For an international student, that luxury as of June 2014 no longer exists.

Speaking from my recent experiences with CBSA (an ongoing matter so I will go into no specific detail on it), I know that officers are now armed with an incredibly thick binder of information on each student. They have access to school policies, attendance records, late records, and transcripts. This is in addition to the school’s own requirement to report student progress.

All of this is in relation to the following legislative requirement that was introduced to the study permit changes in June 2014. 

Section 220.1 of the Immigration and Refugee Protection Regulations (IRPR) now reads (emphasis added):

Conditions — study permit holder

220.1 (1) The holder of a study permit in Canada is subject to the following conditions:

  • (a) they shall enroll at a designated learning institution and remain enrolled at a designated learning institution until they complete their studies; and

  • (b) they shall actively pursue their course or program of study.

Individuals found in violation of this provision can be hit with an exclusion order on the basis of subsection 41(a) of the Immigration and Refugee Act  (IRPA) for non-compliance based on the requirement of subsection 29(2) of the act which requires that a temporary resident comply with any condtiion imposed under IRPA or IRPR. This type of removal is also a Specific Removal Order pursuant to subsection 228(c)(v) of IRPR which does not require referral to the  matter of the Immigration Division for an inadmissibility hearing. The decision is essentially made by the Minister’s Delegate at the conclusion of his review with the Applicant (and counsel should he/she obtain one).

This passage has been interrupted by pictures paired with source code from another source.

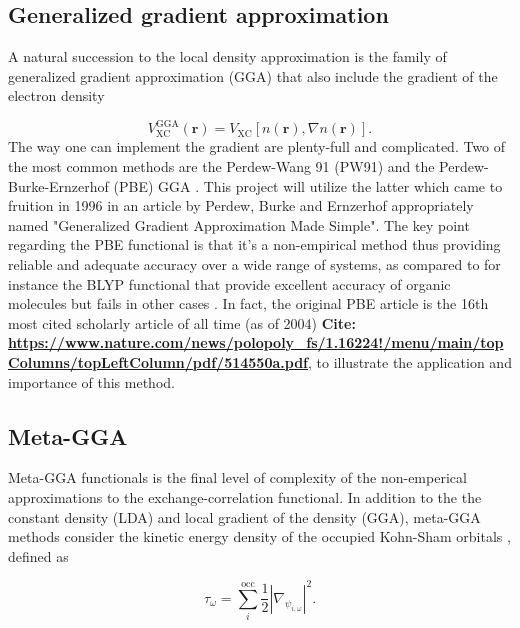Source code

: \subsection{Generalized gradient approximation}
A natural succession to the local density approximation is the family of generalized gradient approximation (GGA) that also include the gradient of the electron density

\begin{equation}
V_\text{XC} ^\text{GGA} (\boldsymbol{r}) = V_\text{XC} [n(\boldsymbol{r}), \nabla n(\boldsymbol{r})].
\end{equation}
The way one can implement the gradient are plenty-full and complicated. Two of the most common methods are the Perdew-Wang 91 (PW91) \cite{pw91} and the Perdew-Burke-Ernzerhof (PBE) GGA \cite{pbe}. This project will utilize the latter which came to fruition in  1996 in an article by Perdew, Burke and Ernzerhof appropriately named "Generalized Gradient Approximation Made Simple". The key point regarding the PBE functional is that it's a non-empirical method thus providing reliable and adequate accuracy over a wide range of systems, as compared to for instance the BLYP functional that provide excellent accuracy of organic molecules but fails in other cases \cite{PBE_forum}. In fact, the original PBE article is the 16th most cited scholarly article of all time (as of 2004) \textbf{Cite: \url{https://www.nature.com/news/polopoly_fs/1.16224!/menu/main/topColumns/topLeftColumn/pdf/514550a.pdf}}, to illustrate the application and importance of this method. 

\subsection{Meta-GGA}   
Meta-GGA functionals is the final level of  complexity of the non-emperical approximations to the exchange-correlation functional. In addition to the the constant density (LDA) and local gradient of the density (GGA), meta-GGA methods consider the kinetic energy density of the occupied Kohn-Sham orbitals \cite{metagga}, defined as
 
\begin{equation}
	\tau_\omega = \sum_i ^\text{occ}\frac{1}{2}|\nabla_{\psi_{i, \omega}}|^2.
\end{equation}

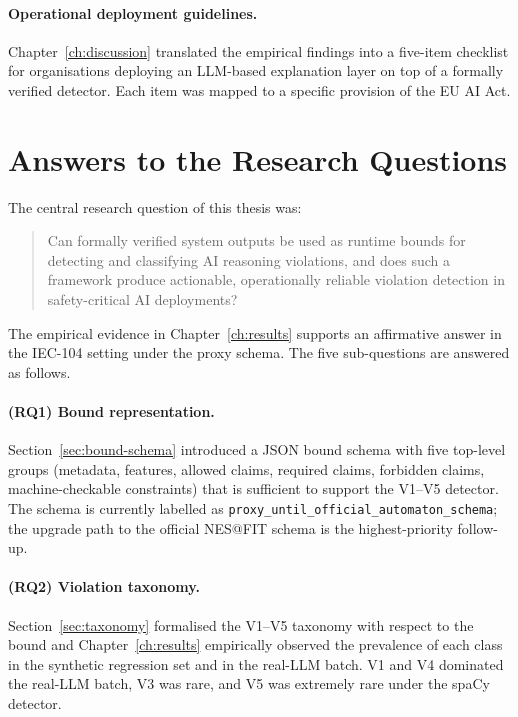 \paragraph{Operational deployment guidelines.}
Chapter~\ref{ch:discussion} translated the empirical findings into a
five-item checklist for organisations deploying an LLM-based explanation
layer on top of a formally verified detector. Each item was mapped to a
specific provision of the EU AI Act.

\section{Answers to the Research Questions}
\label{sec:conclusion-answers}

The central research question of this thesis was:

\begin{quote}
  Can formally verified system outputs be used as runtime bounds for
  detecting and classifying AI reasoning violations, and does such a
  framework produce actionable, operationally reliable violation
  detection in safety-critical AI deployments?
\end{quote}

The empirical evidence in Chapter~\ref{ch:results} supports an affirmative
answer in the IEC-104 setting under the proxy schema. The five
sub-questions are answered as follows.

\paragraph{(RQ1) Bound representation.}
Section~\ref{sec:bound-schema} introduced a JSON bound schema with five
top-level groups (metadata, features, allowed claims, required claims,
forbidden claims, machine-checkable constraints) that is sufficient to
support the V1--V5 detector. The schema is currently labelled as
\texttt{proxy\_until\_official\_automaton\_schema}; the upgrade path to
the official NES@FIT schema is the highest-priority follow-up.

\paragraph{(RQ2) Violation taxonomy.}
Section~\ref{sec:taxonomy} formalised the V1--V5 taxonomy with respect to
the bound and Chapter~\ref{ch:results} empirically observed the
prevalence of each class in the synthetic regression set and in the
real-LLM batch. V1 and V4 dominated the real-LLM batch, V3 was rare, and
V5 was extremely rare under the spaCy detector.

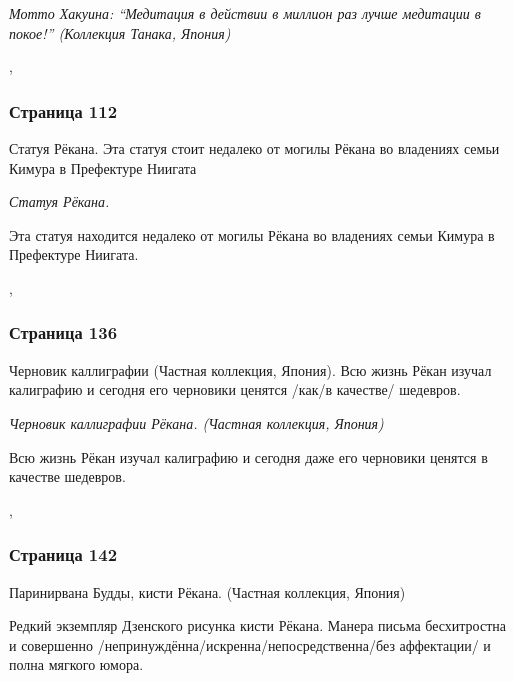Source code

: \begin{ver}[1]\it
Мотто Хакуина: ``Медитация в действии в миллион раз лучше
медитации в покое!'' (Коллекция Танака, Япония)
\end{ver}
\sep

\subsubsection{Страница 112}
\begin{ver}
Статуя Рёкана. Эта статуя стоит недалеко от могилы Рёкана во владениях
семьи Кимура в Префектуре Ниигата
\end{ver}

\begin{ver}[1]\it
Статуя Рёкана. 
\end{ver}

\begin{ver}[1]
Эта статуя находится недалеко от могилы Рёкана во владениях
семьи Кимура в Префектуре Ниигата.
\end{ver}
\sep
 
\subsubsection{Страница 136}
\begin{ver}
Черновик каллиграфии (Частная коллекция, Япония). Всю жизнь Рёкан
изучал калиграфию и сегодня его черновики ценятся /как/в качестве/ шедевров. 
\end{ver}

\begin{ver}[1]\it
Черновик каллиграфии Рёкана. (Частная коллекция, Япония)
\end{ver}

\begin{ver}[1]
Всю жизнь Рёкан изучал калиграфию и сегодня даже его черновики ценятся
в качестве шедевров.
\end{ver}
\sep
 
\subsubsection{Страница 142}
\begin{ver}
Паринирвана Будды, кисти Рёкана. (Частная коллекция, Япония)

Редкий экземпляр Дзенского рисунка кисти Рёкана. Манера письма
бесхитростна и совершенно /непринуждённа/искренна/непосредственна/без
аффектации/ и полна мягкого юмора.
\end{ver}

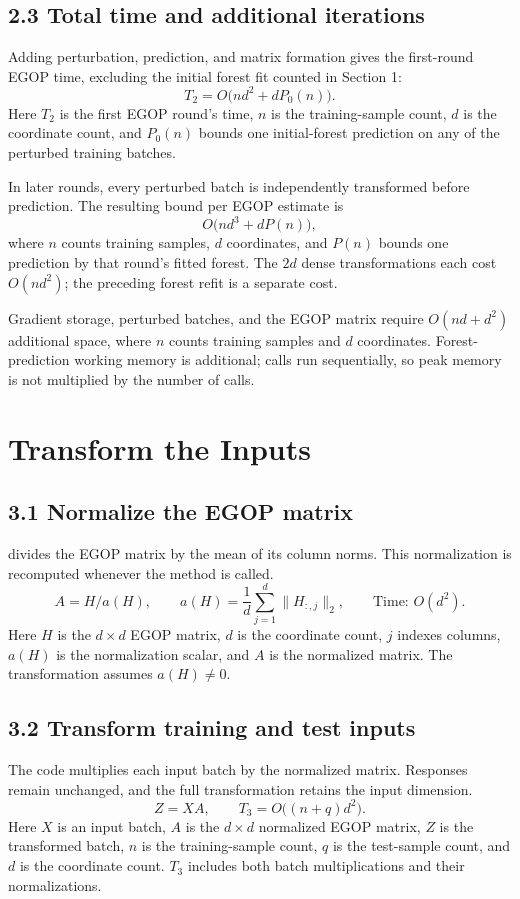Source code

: \documentclass[11pt]{article}
\newcommand{\code}[1]{\texttt{\detokenize{#1}}}
\begin{document}
\subsection*{2.3 Total time and additional iterations}
Adding perturbation, prediction, and matrix formation gives the first-round
EGOP time, excluding the initial forest fit counted in Section 1:
\[
\boxed{T_2=O\bigl(nd^2+dP_0(n)\bigr).}
\]
Here $T_2$ is the first EGOP round's time, $n$ is the training-sample count,
$d$ is the coordinate count, and $P_0(n)$ bounds one initial-forest prediction
on any of the perturbed training batches.

In later rounds, every perturbed batch is independently transformed before
prediction. The resulting bound per EGOP estimate is
\[
O\bigl(nd^3+dP(n)\bigr),
\]
where $n$ counts training samples, $d$ coordinates, and $P(n)$ bounds one
prediction by that round's fitted forest. The $2d$ dense transformations each
cost $O(nd^2)$; the preceding forest refit is a separate cost.

Gradient storage, perturbed batches, and the EGOP matrix require
$O(nd+d^2)$ additional space, where $n$ counts training samples and $d$
coordinates. Forest-prediction working memory is additional; calls run
sequentially, so peak memory is not multiplied by the number of calls.

\section{Transform the Inputs}

\subsection*{3.1 Normalize the EGOP matrix}
\code{TrIM.transform} divides the EGOP matrix by the mean of its column norms.
This normalization is recomputed whenever the method is called.
\[
A=H/a(H),\qquad a(H)=\frac{1}{d}\sum_{j=1}^{d}\lVert H_{:,j}\rVert_2,
\qquad \text{Time: }O(d^2).
\]
Here $H$ is the $d\times d$ EGOP matrix, $d$ is the coordinate count, $j$
indexes columns, $a(H)$ is the normalization scalar, and $A$ is the normalized
matrix. The transformation assumes $a(H)\ne0$.

\subsection*{3.2 Transform training and test inputs}
The code multiplies each input batch by the normalized matrix. Responses
remain unchanged, and the full transformation retains the input dimension.
\[
Z=XA,\qquad \boxed{T_3=O\bigl((n+q)d^2\bigr).}
\]
Here $X$ is an input batch, $A$ is the $d\times d$ normalized EGOP matrix,
$Z$ is the transformed batch, $n$ is the training-sample count, $q$ is the
test-sample count, and $d$ is the coordinate count. $T_3$ includes both batch
multiplications and their normalizations.
\end{document}
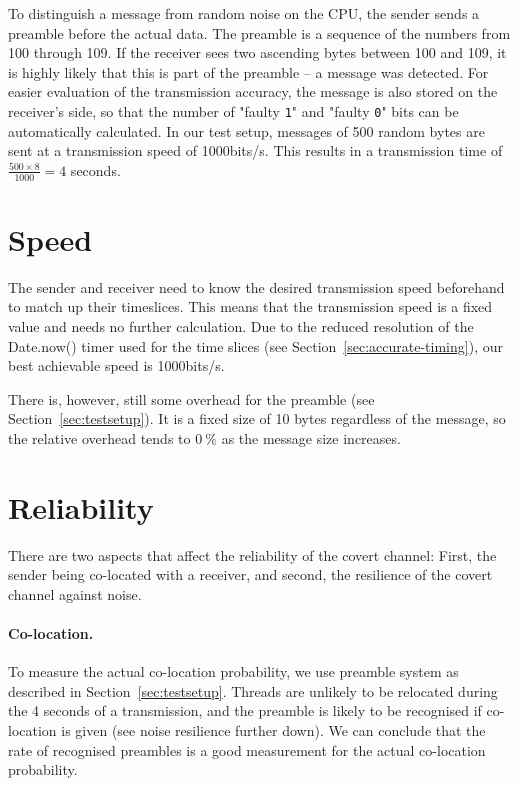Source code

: \documentclass[11pt,
  titlepage=false,
  parskip=half,      %
]{scrreprt}
\begin{document}
To distinguish a message from random noise on the CPU, the sender sends a preamble before the actual data.
The preamble is a sequence of the numbers from 100 through 109.
If the receiver sees two ascending bytes between 100 and 109, it is highly likely that this is part of the preamble --
a message was detected.
For easier evaluation of the transmission accuracy, the message is also stored on the receiver's side,
so that the number of "faulty \texttt{1}" and "faulty \texttt{0}" bits can be automatically calculated.
In our test setup, messages of 500 random bytes are sent at a transmission speed of 1000bits/s.
This results in a transmission time of $\frac{500 \times 8}{1000} = 4$ seconds.

\section{Speed}
The sender and receiver need to know the desired transmission speed beforehand to match up their timeslices.
This means that the transmission speed is a fixed value and needs no further calculation.
Due to the reduced resolution of the Date.now() timer used for the time slices (see Section~\ref{sec:accurate-timing}),
our best achievable speed is 1000bits/s.

There is, however, still some overhead for the preamble (see Section~\ref{sec:testsetup}).
It is a fixed size of 10 bytes regardless of the message,
so the relative overhead tends to $0~\%$ as the message size increases.

\section{Reliability}
There are two aspects that affect the reliability of the covert channel:
First, the sender being co-located with a receiver, and second, the resilience of the covert channel against noise.

\paragraph{Co-location.}
To measure the actual co-location probability, we use preamble system as described in Section~\ref{sec:testsetup}.
Threads are unlikely to be relocated during the 4 seconds of a transmission,
and the preamble is likely to be recognised if co-location is given (see noise resilience further down).
We can conclude that the rate of recognised preambles is a good measurement for the actual co-location probability.
\end{document}

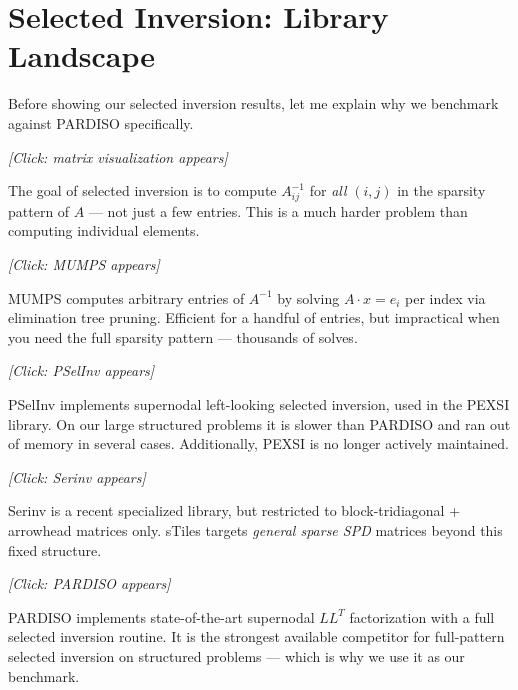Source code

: \documentclass[11pt,a4paper]{article}
\begin{document}
\vspace{1em}

\section{Selected Inversion: Library Landscape}

\begin{speech}
Before showing our selected inversion results, let me explain why we benchmark against PARDISO specifically.

\textit{[Click: matrix visualization appears]}

The goal of selected inversion is to compute $A^{-1}_{ij}$ for \textit{all} $(i,j)$ in the sparsity pattern of $A$ --- not just a few entries. This is a much harder problem than computing individual elements.

\textit{[Click: MUMPS appears]}

MUMPS computes arbitrary entries of $A^{-1}$ by solving $A \cdot x = e_i$ per index via elimination tree pruning. Efficient for a handful of entries, but impractical when you need the full sparsity pattern --- thousands of solves.

\textit{[Click: PSelInv appears]}

PSelInv implements supernodal left-looking selected inversion, used in the PEXSI library. On our large structured problems it is slower than PARDISO and ran out of memory in several cases. Additionally, PEXSI is no longer actively maintained.

\textit{[Click: Serinv appears]}

Serinv is a recent specialized library, but restricted to block-tridiagonal + arrowhead matrices only. sTiles targets \textit{general sparse SPD} matrices beyond this fixed structure.

\textit{[Click: PARDISO appears]}

PARDISO implements state-of-the-art supernodal $LL^T$ factorization with a full selected inversion routine. It is the strongest available competitor for full-pattern selected inversion on structured problems --- which is why we use it as our benchmark.
\end{speech}

\vspace{1em}

\end{document}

Worse yet, is that by operation of s.229(1) and s.229(3)(b) a combination of two inadmissibilities can be lead to a deportation order. A deportation order is a permanent bar on returning to Canada, unless authorized by the Minister.

s.229(3)(b) states (emphasis added):


(3) The applicable removal order in the circumstances set out in paragraph (1)(f), (g), (h), (j), (l) or (n) is a deportation order if the person

  • (a) was previously subject to a removal order and they are inadmissible on the same grounds as in that order;

  • (b) has failed to comply with any condition or obligation imposed under the Act or the Immigration Act, chapter I-2 of the Revised Statutes of Canada, 1985, unless the failure is the basis for the removal order; or

  • (c) has been convicted in Canada of an offence under an Act of Parliament punishable by way of indictment or of two offences under any Act of Parliament not arising out of a single occurrence, unless the conviction or convictions are the grounds for the removal order.

1(f) covers inadmissibility on health grounds, 1(g) covers inadmissibility for financial reasons, 1(h) covers misrepresentation, and 1(g) failing to appear for examination.

Why this condition is problematic?

First of all, it must be accepted that this provision does serve a purpose. Individuals who come to Canada on study permits but do not study or are simply buying time to try and obtain other permits harm the integrity of the system and arguably take away opportunities for other Canadians.

However, the condition is, on its face, very subjective. It does not specify what level of attendance is required, how many absences or skipped dates can be submitted, or provide a legislated ground for the Applicant to be exempt from the requirements due to certain personal events. For different programs, such as field-based Masters or pHD work, where the study path is not so clear and research breaks are often part of the overall process, the ‘actively pursuing’ requirement adds a layer of uncertainly.

I think that at the very least the provision requires an oral hearing (much like in the case of most misrepresentation). This is a factual inquiry, specific to each school’s policies, requirements, and the overall study program of the student.

For example, I could have easily been found to be not actively pursuing studies by virtue of skipping my Economics class, but by virtue of the result and my overall program I certainly was actively pursuing studies. The legislation states “course” or “program” which makes the application very broad.

Finally, I also find the combinations that can lead to deportation quite troubling. While misrepresentation and failure to appear, combined with a not-actively pursuing studies finding, makes some sense. In the case of financial or health inadmissibility, which itself may be-correlated with the inability to actively pursue studies, a deportation order seems particularly harsh.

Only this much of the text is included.